Singapore Inc., « l’entreprise Singapour », travaille effectivement à son retour sur la scène touristique. Elle a développé toute une batterie de technologies virtuelles – dont celles de réalité augmentée – pour stimuler l’envie de venir de nouveau dans la métropole. Le Singapore Food Festival a par exemple attiré 500 000 visiteurs virtuels et les festivités de Noël plus d’un million…
Assouplissements et nouveaux protocoles pour le MICE
Mais c’est dans le domaine du MICE que Singapour a le plus avancé dans sa quête d’une nouvelle normalité. L’organisation d’événements et meetings hybrides a de fait repris dès le mois de juillet.

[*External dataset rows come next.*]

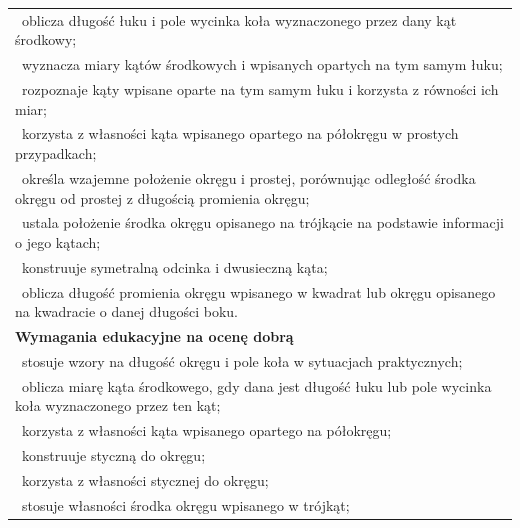 \documentclass[12pt,a4paper]{article}
\begin{document}
\begin{longtable}{|p{16cm}|}
		\textbullet\ oblicza długość łuku i pole wycinka koła wyznaczonego przez dany kąt środkowy; \\
		
		\textbullet\ wyznacza miary kątów środkowych i wpisanych opartych na tym samym łuku; \\
		
		\textbullet\ rozpoznaje kąty wpisane oparte na tym samym łuku i korzysta z równości ich miar; \\
		
		\textbullet\ korzysta z własności kąta wpisanego opartego na półokręgu w prostych przypadkach; \\
		
		\textbullet\ określa wzajemne położenie okręgu i prostej, porównując odległość środka okręgu od prostej z długością promienia okręgu; \\
		
		\textbullet\ ustala położenie środka okręgu opisanego na trójkącie na podstawie informacji o jego kątach; \\
		
		\textbullet\ konstruuje symetralną odcinka i dwusieczną kąta; \\
		
		\textbullet\ oblicza długość promienia okręgu wpisanego w kwadrat lub okręgu opisanego na kwadracie o danej długości boku. \\ \hline
		
		\textbf{Wymagania edukacyjne na ocenę dobrą} \\ \hline
		
		\textbullet\ stosuje wzory na długość okręgu i pole koła w sytuacjach praktycznych; \\
		
		\textbullet\ oblicza miarę kąta środkowego, gdy dana jest długość łuku lub pole wycinka koła wyznaczonego przez ten kąt; \\
		
		\textbullet\ korzysta z własności kąta wpisanego opartego na półokręgu; \\
		
		\textbullet\ konstruuje styczną do okręgu; \\
		
		\textbullet\ korzysta z własności stycznej do okręgu; \\
		
		\textbullet\ stosuje własności środka okręgu wpisanego w trójkąt; \\
		

\end{longtable}
\end{document}
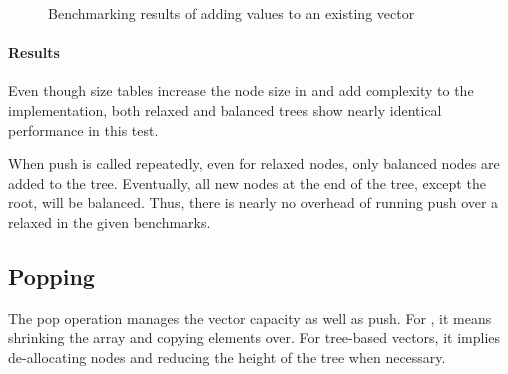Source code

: \begin{figure}[!htbp]
\begin{adjustbox}{width=\textwidth}
    \end{adjustbox}

    \caption{Benchmarking results of adding values to an existing vector}
    \label{fig:push-existing}
\end{figure}

\paragraph{Results}
Even though size tables increase the node size in \rrbtree{} and add complexity to the implementation, both relaxed and balanced trees show nearly identical performance in this test.

When push is called repeatedly, even for relaxed nodes, only balanced nodes are added to the tree. Eventually, all new nodes at the end of the tree, except the root, will be balanced. Thus, there is nearly no overhead of running push over a relaxed \rrbvec{} in the given benchmarks.

\subsection{Popping}
The pop operation manages the vector capacity as well as push. For \stdvec{}, it means shrinking the array and copying elements over. For tree-based vectors, it implies de-allocating nodes and reducing the height of the tree when necessary.

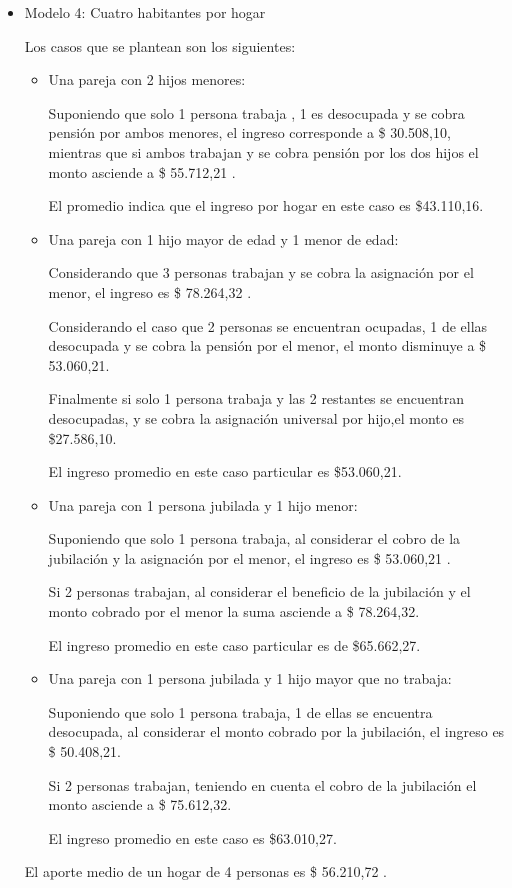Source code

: \begin{itemize}
\item Modelo 4: Cuatro habitantes por hogar

Los casos que se plantean son los siguientes:
\begin{itemize}
\item Una pareja con 2 hijos menores:

Suponiendo que solo 1 persona trabaja , 1 es desocupada y se cobra pensión por ambos menores, el ingreso corresponde a \$ 30.508,10, mientras que si ambos trabajan y se cobra pensión por los dos hijos el monto asciende a \$ 55.712,21 . 

El promedio indica que el ingreso por hogar en este caso es \$43.110,16.

\item Una pareja con 1 hijo mayor de edad y 1 menor de edad:

Considerando que 3 personas trabajan y se cobra la asignación por el menor, el ingreso es \$ 78.264,32 .

Considerando el caso que 2 personas se encuentran ocupadas, 1 de ellas desocupada y se cobra la pensión por el menor, el monto disminuye a \$ 53.060,21. 

Finalmente si solo 1 persona trabaja y las 2 restantes se encuentran desocupadas, y se cobra la asignación universal por hijo,el monto es \$27.586,10. 

El ingreso promedio en este caso particular es \$53.060,21.

\item Una pareja con 1 persona jubilada y 1 hijo menor:

Suponiendo que solo 1 persona trabaja, al considerar el cobro de la jubilación y la asignación por el menor, el ingreso es \$ 53.060,21 .

Si 2 personas trabajan, al considerar el beneficio de la jubilación y el monto cobrado por el menor la suma asciende a \$ 78.264,32. 

El ingreso promedio en este caso particular es de \$65.662,27.

\item Una pareja con 1 persona jubilada y 1 hijo mayor que no trabaja:

Suponiendo que solo 1 persona trabaja, 1 de ellas se encuentra desocupada, al considerar el monto cobrado por la jubilación, el ingreso es \$ 50.408,21.

Si 2 personas trabajan, teniendo en cuenta el cobro de la jubilación el monto asciende a \$ 75.612,32. 

El ingreso promedio en este caso es \$63.010,27.
\end{itemize}

El aporte medio de un hogar de 4 personas es  \$ 56.210,72 .


\end{itemize}


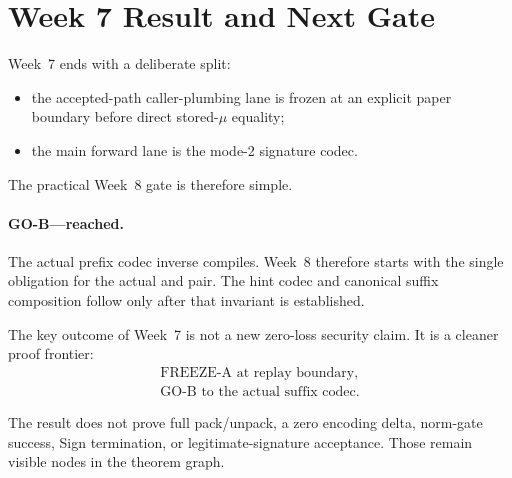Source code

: \section{Week 7 Result and Next Gate}

Week~7 ends with a deliberate split:

\begin{itemize}
\item the accepted-path caller-plumbing lane is frozen at an explicit
paper boundary before direct stored-\(\mu\) equality;
\item the main forward lane is the mode-2 signature codec.
\end{itemize}

The practical Week~8 gate is therefore simple.

\paragraph{GO-B---reached.}
The actual prefix codec inverse compiles. Week~8 therefore starts with the
single obligation  for the actual
 and  pair. The
hint codec and canonical suffix composition follow only after that invariant
is established.

The key outcome of Week~7 is not a new zero-loss security claim. It is a
cleaner proof frontier:
\[
\begin{gathered}
  \text{FREEZE-A at replay boundary},\\
  \text{GO-B to the actual suffix codec.}
\end{gathered}
\]

The result does not prove full pack/unpack, a zero encoding delta, norm-gate
success, Sign termination, or legitimate-signature acceptance. Those remain
visible nodes in the theorem graph.
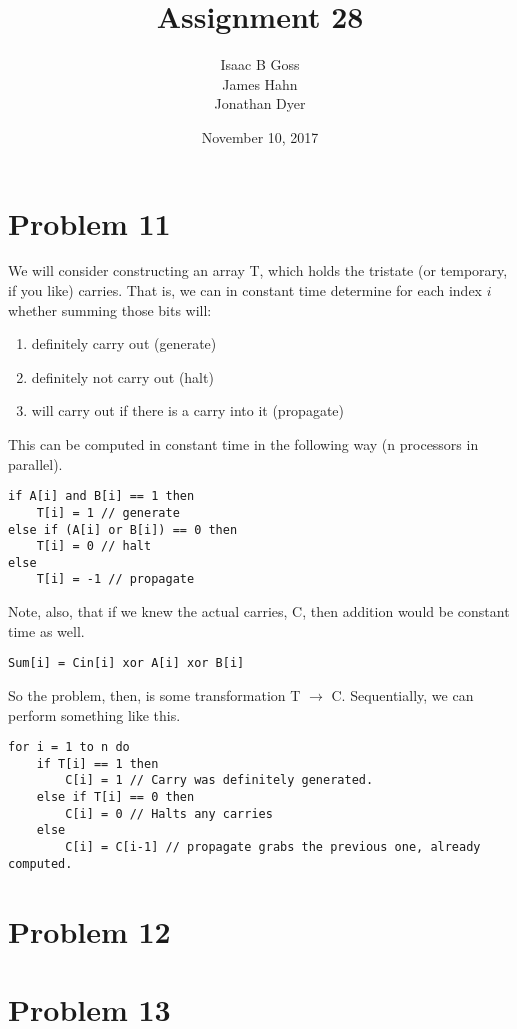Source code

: \documentclass{article}
\author{Isaac B Goss\\ James Hahn\\ Jonathan Dyer}
\date{November 10, 2017}
\title{Assignment 28}
\providecommand{\prob}[1]{\section*{Problem #1}}
\providecommand{\tightlist}{
    \setlength{\itemsep}{0pt}\setlength{\parskip}{0pt}
}
\begin{document}
\maketitle
    \prob{11}
    We will consider constructing an array T, which holds the tristate (or temporary, if you like) carries.
    That is, we can in constant time determine for each index $i$ whether summing those bits will:
    \begin{enumerate}\tightlist
        \item definitely carry out (generate)
        \item definitely not carry out (halt)
        \item will carry out if there is a carry into it (propagate)
    \end{enumerate}
    This can be computed in constant time in the following way (n processors in parallel).
    \begin{lstlisting}
if A[i] and B[i] == 1 then
    T[i] = 1 // generate
else if (A[i] or B[i]) == 0 then
    T[i] = 0 // halt
else
    T[i] = -1 // propagate
    \end{lstlisting}
    Note, also, that if we knew the actual carries, C, then addition would be constant time as well.
    \begin{lstlisting}
Sum[i] = Cin[i] xor A[i] xor B[i]
    \end{lstlisting}

    So the problem, then, is some transformation T $\to$ C.
    Sequentially, we can perform something like this.
    \begin{lstlisting}
for i = 1 to n do
    if T[i] == 1 then
        C[i] = 1 // Carry was definitely generated.
    else if T[i] == 0 then
        C[i] = 0 // Halts any carries
    else
        C[i] = C[i-1] // propagate grabs the previous one, already computed.
    \end{lstlisting}
    \prob{12}

    \prob{13}
\end{document}
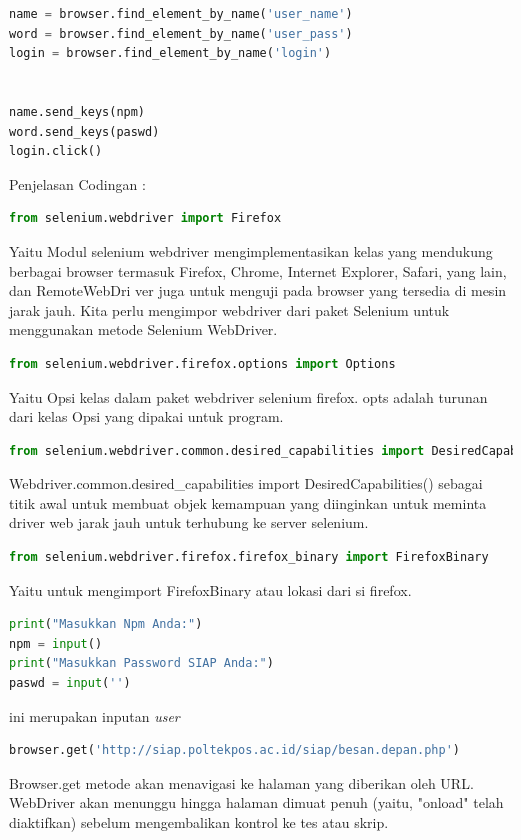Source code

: \begin{enumerate}
\begin{lstlisting}[language=Python]
name = browser.find_element_by_name('user_name')
word = browser.find_element_by_name('user_pass')
login = browser.find_element_by_name('login')


name.send_keys(npm)
word.send_keys(paswd)
login.click()

\end{lstlisting}

Penjelasan Codingan :
\begin{lstlisting}[language=Python]
from selenium.webdriver import Firefox
\end{lstlisting}
Yaitu Modul selenium webdriver mengimplementasikan kelas yang mendukung berbagai browser termasuk Firefox, Chrome, Internet Explorer, Safari, yang lain, dan RemoteWebDri	ver juga untuk menguji pada browser yang tersedia di mesin jarak jauh. Kita perlu mengimpor webdriver dari paket Selenium untuk menggunakan metode Selenium WebDriver.

\begin{lstlisting}[language=Python]
from selenium.webdriver.firefox.options import Options
\end{lstlisting}
Yaitu Opsi kelas dalam paket webdriver selenium firefox. opts adalah turunan dari kelas Opsi yang dipakai untuk program.

\begin{lstlisting}[language=Python]
from selenium.webdriver.common.desired_capabilities import DesiredCapabilities
\end{lstlisting}
Webdriver.common.desired_capabilities import DesiredCapabilities()
sebagai titik awal untuk membuat objek kemampuan yang diinginkan untuk meminta driver web jarak jauh untuk terhubung ke server selenium.

\begin{lstlisting}[language=Python]
from selenium.webdriver.firefox.firefox_binary import FirefoxBinary
\end{lstlisting}
Yaitu untuk mengimport FirefoxBinary atau lokasi dari si firefox.

\begin{lstlisting}[language=Python]
print("Masukkan Npm Anda:")
npm = input()
print("Masukkan Password SIAP Anda:")
paswd = input('')

\end{lstlisting}
ini merupakan inputan \textit{user}

\begin{lstlisting}[language=Python]
browser.get('http://siap.poltekpos.ac.id/siap/besan.depan.php')
\end{lstlisting}
Browser.get metode akan menavigasi ke halaman yang diberikan oleh URL. WebDriver akan menunggu hingga halaman dimuat penuh (yaitu, "onload" telah diaktifkan) sebelum mengembalikan kontrol ke tes atau skrip.


\end{enumerate}
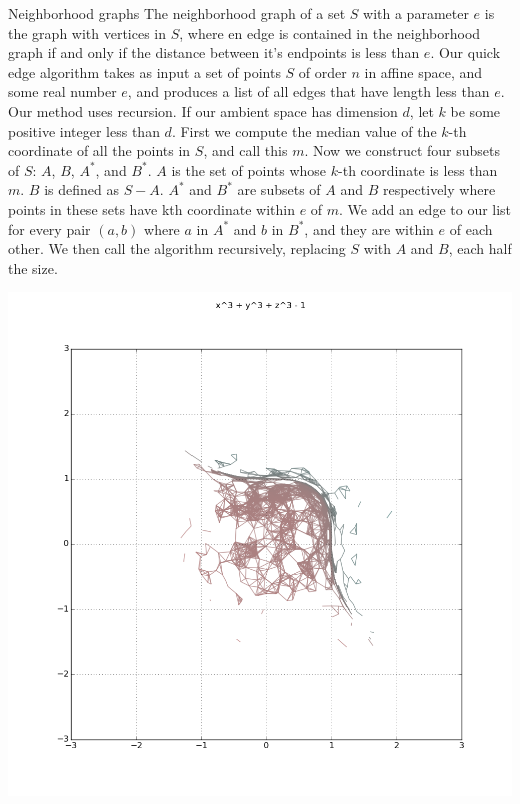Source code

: \documentclass{beamer}
\begin{document}
\begin{frame}{}
\begin{columns}[t]
\begin{column}{0.32\linewidth}
\begin{block}{Neighborhood graphs}
The neighborhood graph of a set $S$ with a parameter $e$ is the graph with vertices in $S$, where en edge is contained in the neighborhood graph if and only if the distance between it's endpoints is less than $e$. Our quick edge algorithm takes as input a set of points $S$ of order $n$ in affine space, and some real number $e$, and produces a list of all edges that have length less than $e$. Our method uses recursion. If our ambient space has dimension $d$, let $k$ be some positive integer less than $d$. 
\newline
\newline
First we compute the median value of the $k$-th coordinate of all the points in $S$, and call this $m$. Now we construct four subsets of $S$: $A$, $B$, $A^*$, and $B^*$. $A$ is the set of points whose $k$-th coordinate is less than $m$. $B$ is defined as $S-A$. $A^*$ and $B^*$ are subsets of $A$ and $B$ respectively where points in these sets have kth coordinate within $e$ of $m$. We add an edge to our list for every pair $(a,b)$ where $a$ in $A^*$ and $b$ in $B^*$, and they are within $e$ of each other. We then call the algorithm recursively, replacing $S$ with $A$ and $B$, each half the size.

\includegraphics[width=1\columnwidth]{plot2d_ng_7}
\end{block}


\end{column}
\end{columns}
\end{frame}
\end{document}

Entre juillet 2020 et mars 2021, une soixantaine d’événements ont déjà eu lieu, accueillant quelque 7 000 participants. Sans cluster déclaré !
C’est une stratégie importante pour Singapour. En effet, le secteur du MICE soutenait avant la pandémie plus de 34 000 emplois, l’industrie de l’événementiel et des congrès générant près de 1% du PIB de l’île-Etat. Soit une valeur ajoutée économique de 2,4 milliards d’euros.
La montée en puissance des activités MICE a débuté avec des projets pilotes ayant un plafond de 50 participants par événement. En octobre, la jauge est passée à 250 participants par événement. Nouvelle étape importante: une jauge de 750 personnes par événement va désormais s’appliquer à partir du 24 avril prochain.
Si le gouvernement approuve la tenue d’une manifestation – première étape nécessaire-, divers protocoles de sécurité sanitaire se mettent alors en place. Dernier en date : un « Pre-Event test » (« test préalable à un événement ») sera systématiquement effectué pour toute manifestation accueillant plus de 250 délégués. Il s’agira d’un test au Covid-19 pour tout participant qui souhaite être présent. Seul un délégué avec un résultat négatif au test sera autorisé. Les formalités à ce test vont être précisées.
L’usage des technologies va encore se renforcer pour rendre les réunions et congrès encore plus sûrs. Un test grandeur nature a ainsi été effectué fin mars lors de la tenue de Geo Connect Asia (GCA) 2021. La conférence intégrait des « Geo Suites », dans les faits une salle de réunion transformée en un stand unique par exposant. Il permettait ainsi de minimiser les échanges.
Une plateforme technologique « Safe Event » a pu également être testée. Cette solution s’appuie sur une technologie géospatiale pour suivre les mouvements des délégués tout au long de l’événement via une application et un suivi de la température corporelle. Il identifie également un exposant par la reconnaissance faciale.
Ce type d’application – qui de fait s’avère intrusive – n’est-elle que temporaire ? Rien n’est moins sûr à Singapour, dont l’obsession de surveillance de la population présente sur son territoire reste bien vivante.